====== Given data
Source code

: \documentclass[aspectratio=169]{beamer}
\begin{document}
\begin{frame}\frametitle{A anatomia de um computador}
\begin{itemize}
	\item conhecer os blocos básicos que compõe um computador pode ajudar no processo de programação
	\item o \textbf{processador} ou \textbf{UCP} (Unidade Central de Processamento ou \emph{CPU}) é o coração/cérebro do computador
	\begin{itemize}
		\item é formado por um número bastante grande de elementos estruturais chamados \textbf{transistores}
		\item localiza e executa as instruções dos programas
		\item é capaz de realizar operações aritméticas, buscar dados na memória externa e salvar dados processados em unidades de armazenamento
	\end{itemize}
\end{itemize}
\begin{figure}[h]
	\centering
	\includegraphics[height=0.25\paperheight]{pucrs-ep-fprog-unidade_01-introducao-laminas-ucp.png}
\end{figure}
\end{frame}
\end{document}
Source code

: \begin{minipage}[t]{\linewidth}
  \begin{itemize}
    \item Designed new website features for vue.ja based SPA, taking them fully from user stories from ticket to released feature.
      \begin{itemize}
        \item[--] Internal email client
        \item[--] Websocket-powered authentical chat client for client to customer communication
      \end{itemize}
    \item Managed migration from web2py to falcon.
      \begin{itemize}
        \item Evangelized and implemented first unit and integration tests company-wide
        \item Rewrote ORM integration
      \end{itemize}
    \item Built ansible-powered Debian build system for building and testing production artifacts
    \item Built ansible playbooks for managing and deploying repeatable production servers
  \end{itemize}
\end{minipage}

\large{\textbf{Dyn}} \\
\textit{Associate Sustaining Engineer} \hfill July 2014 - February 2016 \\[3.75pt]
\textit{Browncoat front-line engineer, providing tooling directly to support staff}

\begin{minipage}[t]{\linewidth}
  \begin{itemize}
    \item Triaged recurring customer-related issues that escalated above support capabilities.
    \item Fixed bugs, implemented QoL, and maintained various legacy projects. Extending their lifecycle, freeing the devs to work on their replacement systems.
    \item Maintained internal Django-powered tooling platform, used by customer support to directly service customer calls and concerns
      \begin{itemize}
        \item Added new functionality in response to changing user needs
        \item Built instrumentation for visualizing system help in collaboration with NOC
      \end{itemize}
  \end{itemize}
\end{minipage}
============
What the exercise asks
Among the entries above, which lines include "from"? List them all.

Exercise result
    \item Designed new website features for vue.ja based SPA, taking them fully from user stories from ticket to released feature.
    \item Managed migration from web2py to falcon.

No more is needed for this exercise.